Today, Ehud Olmert announced that Israel is turning to electric automobile infrastructure to solve the problems of an oil-poor nation politically and canonically separated from its oil-rich neighbors. With its geographically proximal urbanized areas (Tel Aviv <-> Jerusalem = 40 mi), high oil prices (> $6.25 / gallon of gasoline) and abundance of alternative energy sources (solar primarily, wind + tidal secondarily), Israel may very well be the ideal testing ground for state-funded electric car infrastructure.

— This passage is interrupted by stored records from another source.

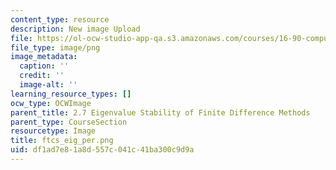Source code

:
```yaml
---
content_type: resource
description: New image Upload
file: https://ol-ocw-studio-app-qa.s3.amazonaws.com/courses/16-90-computational-methods-in-aerospace-engineering-spring-2014/df1ad7e81a8d557c041c41ba300c9d9a_ftcs_eig_per.png
file_type: image/png
image_metadata:
  caption: ''
  credit: ''
  image-alt: ''
learning_resource_types: []
ocw_type: OCWImage
parent_title: 2.7 Eigenvalue Stability of Finite Difference Methods
parent_type: CourseSection
resourcetype: Image
title: ftcs_eig_per.png
uid: df1ad7e8-1a8d-557c-041c-41ba300c9d9a
---
```

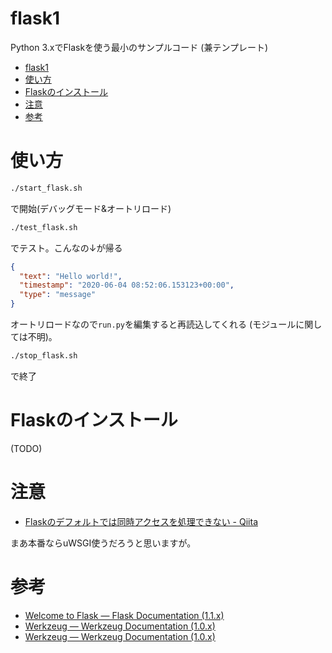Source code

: # flask1

Python 3.xでFlaskを使う最小のサンプルコード
(兼テンプレート)

- [flask1](#flask1)
- [使い方](#使い方)
- [Flaskのインストール](#flaskのインストール)
- [注意](#注意)
- [参考](#参考)


# 使い方

```sh
./start_flask.sh
```
で開始(デバッグモード&オートリロード)

```sh
./test_flask.sh
```
でテスト。こんなの↓が帰る

```json
{
  "text": "Hello world!",
  "timestamp": "2020-06-04 08:52:06.153123+00:00",
  "type": "message"
}
```

オートリロードなので`run.py`を編集すると再読込してくれる
(モジュールに関しては不明)。


```sh
./stop_flask.sh
```
で終了


# Flaskのインストール

(TODO)


# 注意

- [Flaskのデフォルトでは同時アクセスを処理できない - Qiita](https://qiita.com/5zm/items/251be97d2800bf67b1c6)

まあ本番ならuWSGI使うだろうと思いますが。

# 参考

- [Welcome to Flask — Flask Documentation (1.1.x)](https://flask.palletsprojects.com/en/1.1.x/)
- [Werkzeug — Werkzeug Documentation (1.0.x)](https://werkzeug.palletsprojects.com/en/1.0.x/)
- [Werkzeug — Werkzeug Documentation (1.0.x)](https://werkzeug.palletsprojects.com/en/1.0.x/)
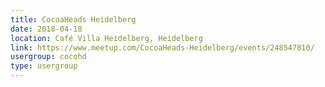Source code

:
 ```yaml
---
title: CocoaHeads Heidelberg
date: 2018-04-18
location: Café Villa Heidelberg, Heidelberg
link: https://www.meetup.com/CocoaHeads-Heidelberg/events/248547810/
usergroup: cocohd
type: usergroup
---
```

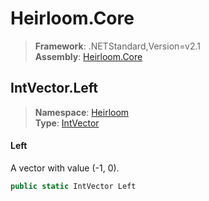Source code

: # Heirloom.Core

> **Framework**: .NETStandard,Version=v2.1  
> **Assembly**: [Heirloom.Core][0]  

## IntVector.Left

> **Namespace**: [Heirloom][0]  
> **Type**: [IntVector][1]  

#### Left

A vector with value (-1, 0).

```cs
public static IntVector Left
```

[0]: ../Heirloom.Core.md
[1]: Heirloom.IntVector.md
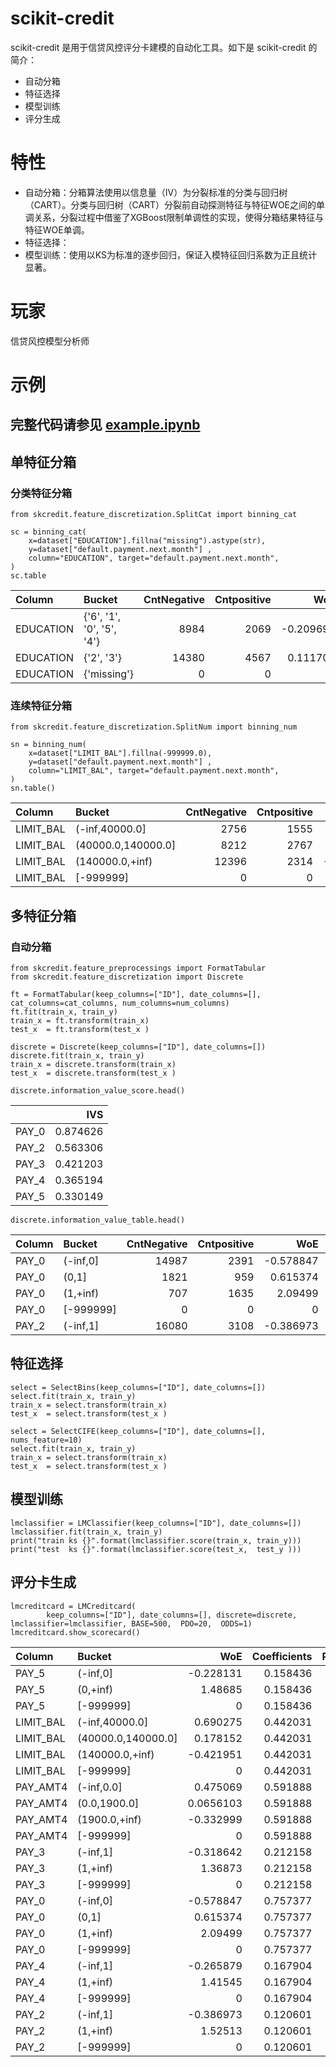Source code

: # scikit-credit
scikit-credit 是用于信贷风控评分卡建模的自动化工具。如下是 scikit-credit 的简介：
* 自动分箱
* 特征选择
* 模型训练 
* 评分生成

# 特性
* 自动分箱：分箱算法使用以信息量（IV）为分裂标准的分类与回归树（CART）。分类与回归树（CART）分裂前自动探测特征与特征WOE之间的单调关系，分裂过程中借鉴了XGBoost限制单调性的实现，使得分箱结果特征与特征WOE单调。
* 特征选择：
* 模型训练：使用以KS为标准的逐步回归，保证入模特征回归系数为正且统计显著。

# 玩家
信贷风控模型分析师

# 示例

## 完整代码请参见 [example.ipynb](https://github.com/JYLFamily/scikit-credit/blob/master/examples/example.ipynb)

## 单特征分箱

### 分类特征分箱
```
from skcredit.feature_discretization.SplitCat import binning_cat

sc = binning_cat(
    x=dataset["EDUCATION"].fillna("missing").astype(str),
    y=dataset["default.payment.next.month"] ,
    column="EDUCATION", target="default.payment.next.month",
)
sc.table
```
| Column    | Bucket                    |   CntNegative |   Cntpositive |       WoE |        IVS |
|:----------|:--------------------------|--------------:|--------------:|----------:|-----------:|
| EDUCATION | {'6', '1', '0', '5', '4'} |          8984 |          2069 | -0.209693 | 0.0152528  |
| EDUCATION | {'2', '3'}                |         14380 |          4567 |  0.111705 | 0.00812532 |
| EDUCATION | {'missing'}               |             0 |             0 |  0        | 0          |

### 连续特征分箱
```
from skcredit.feature_discretization.SplitNum import binning_num

sn = binning_num(
    x=dataset["LIMIT_BAL"].fillna(-999999.0),
    y=dataset["default.payment.next.month"] ,
    column="LIMIT_BAL", target="default.payment.next.month",
)
sn.table()
```
| Column    | Bucket             |   CntNegative |   Cntpositive |       WoE |       IVS |
|:----------|:-------------------|--------------:|--------------:|----------:|----------:|
| LIMIT_BAL | (-inf,40000.0]     |          2756 |          1555 |  0.686382 | 0.0798734 |
| LIMIT_BAL | (40000.0,140000.0] |          8212 |          2767 |  0.170854 | 0.0111888 |
| LIMIT_BAL | (140000.0,+inf)    |         12396 |          2314 | -0.419709 | 0.0763266 |
| LIMIT_BAL | [-999999]          |             0 |             0 |  0        | 0         |

## 多特征分箱

### 自动分箱
```
from skcredit.feature_preprocessings import FormatTabular
from skcredit.feature_discretization import Discrete

ft = FormatTabular(keep_columns=["ID"], date_columns=[], cat_columns=cat_columns, num_columns=num_columns)
ft.fit(train_x, train_y)
train_x = ft.transform(train_x)
test_x  = ft.transform(test_x )

discrete = Discrete(keep_columns=["ID"], date_columns=[])
discrete.fit(train_x, train_y)
train_x = discrete.transform(train_x)
test_x  = discrete.transform(test_x )
```
```
discrete.information_value_score.head()
```
|       |      IVS |
|:------|---------:|
| PAY_0 | 0.874626 |
| PAY_2 | 0.563306 |
| PAY_3 | 0.421203 |
| PAY_4 | 0.365194 |
| PAY_5 | 0.330149 |
```
discrete.information_value_table.head()
```
| Column   | Bucket    |   CntNegative |   Cntpositive |       WoE |       IVS |
|:---------|:----------|--------------:|--------------:|----------:|----------:|
| PAY_0    | (-inf,0]  |         14987 |          2391 | -0.578847 | 0.217663  |
| PAY_0    | (0,1]     |          1821 |           959 |  0.615374 | 0.0544047 |
| PAY_0    | (1,+inf)  |           707 |          1635 |  2.09499  | 0.602558  |
| PAY_0    | [-999999] |             0 |             0 |  0        | 0         |
| PAY_2    | (-inf,1]  |         16080 |          3108 | -0.386973 | 0.114002  |

## 特征选择
```
select = SelectBins(keep_columns=["ID"], date_columns=[])
select.fit(train_x, train_y)
train_x = select.transform(train_x)
test_x  = select.transform(test_x )
```
```
select = SelectCIFE(keep_columns=["ID"], date_columns=[], nums_feature=10)
select.fit(train_x, train_y)
train_x = select.transform(train_x)
test_x  = select.transform(test_x )
```

## 模型训练

```
lmclassifier = LMClassifier(keep_columns=["ID"], date_columns=[])
lmclassifier.fit(train_x, train_y)
print("train ks {}".format(lmclassifier.score(train_x, train_y)))
print("test  ks {}".format(lmclassifier.score(test_x,  test_y )))
```

## 评分卡生成
```
lmcreditcard = LMCreditcard(
        keep_columns=["ID"], date_columns=[], discrete=discrete, lmclassifier=lmclassifier, BASE=500,  PDO=20,  ODDS=1)
lmcreditcard.show_scorecard()
```
| Column    | Bucket             |        WoE |   Coefficients |   PartialScore |   OffsetScores |
|:----------|:-------------------|-----------:|---------------:|---------------:|---------------:|
| PAY_5     | (-inf,0]           | -0.228131  |       0.158436 |        1.0429  |        535.934 |
| PAY_5     | (0,+inf)           |  1.48685   |       0.158436 |       -6.79711 |        535.934 |
| PAY_5     | [-999999]          |  0         |       0.158436 |       -0       |        535.934 |
| LIMIT_BAL | (-inf,40000.0]     |  0.690275  |       0.442031 |       -8.804   |        535.934 |
| LIMIT_BAL | (40000.0,140000.0] |  0.178152  |       0.442031 |       -2.27221 |        535.934 |
| LIMIT_BAL | (140000.0,+inf)    | -0.421951  |       0.442031 |        5.38171 |        535.934 |
| LIMIT_BAL | [-999999]          |  0         |       0.442031 |       -0       |        535.934 |
| PAY_AMT4  | (-inf,0.0]         |  0.475069  |       0.591888 |       -8.11335 |        535.934 |
| PAY_AMT4  | (0.0,1900.0]       |  0.0656103 |       0.591888 |       -1.12051 |        535.934 |
| PAY_AMT4  | (1900.0,+inf)      | -0.332999  |       0.591888 |        5.68705 |        535.934 |
| PAY_AMT4  | [-999999]          |  0         |       0.591888 |       -0       |        535.934 |
| PAY_3     | (-inf,1]           | -0.318642  |       0.212158 |        1.95059 |        535.934 |
| PAY_3     | (1,+inf)           |  1.36873   |       0.212158 |       -8.37882 |        535.934 |
| PAY_3     | [-999999]          |  0         |       0.212158 |       -0       |        535.934 |
| PAY_0     | (-inf,0]           | -0.578847  |       0.757377 |       12.6497  |        535.934 |
| PAY_0     | (0,1]              |  0.615374  |       0.757377 |      -13.4479  |        535.934 |
| PAY_0     | (1,+inf)           |  2.09499   |       0.757377 |      -45.7824  |        535.934 |
| PAY_0     | [-999999]          |  0         |       0.757377 |       -0       |        535.934 |
| PAY_4     | (-inf,1]           | -0.265879  |       0.167904 |        1.2881  |        535.934 |
| PAY_4     | (1,+inf)           |  1.41545   |       0.167904 |       -6.85739 |        535.934 |
| PAY_4     | [-999999]          |  0         |       0.167904 |       -0       |        535.934 |
| PAY_2     | (-inf,1]           | -0.386973  |       0.120601 |        1.34659 |        535.934 |
| PAY_2     | (1,+inf)           |  1.52513   |       0.120601 |       -5.30718 |        535.934 |
| PAY_2     | [-999999]          |  0         |       0.120601 |       -0       |        535.934 |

The State of Israel will model its program on modern mobile phone usage: first, provide users with discounted hardware. This "discount" will take the form of huge tax breaks in a country where fees surpass 60% of the cost of a new car. Second, offer usage "plans" which are not directly linked to the volatile price of natural resources, with overage charges for citizen who overstep their predicted usage.
This initiative is a public-private partnership, with $200 million in public funding provided to Californian-Israeli startup Project Better Place to set up charging infrastructure and provide batteries. Batteries are to be lithium-ion chem cells providing 124 miles per charge, which in Israel is a reasonable distance; at least some of the recharging is to take place at transfer stations where discharged batteries will be removed and fresh ones inserted, eliminating the charge downtime which most frustrates current electric car users.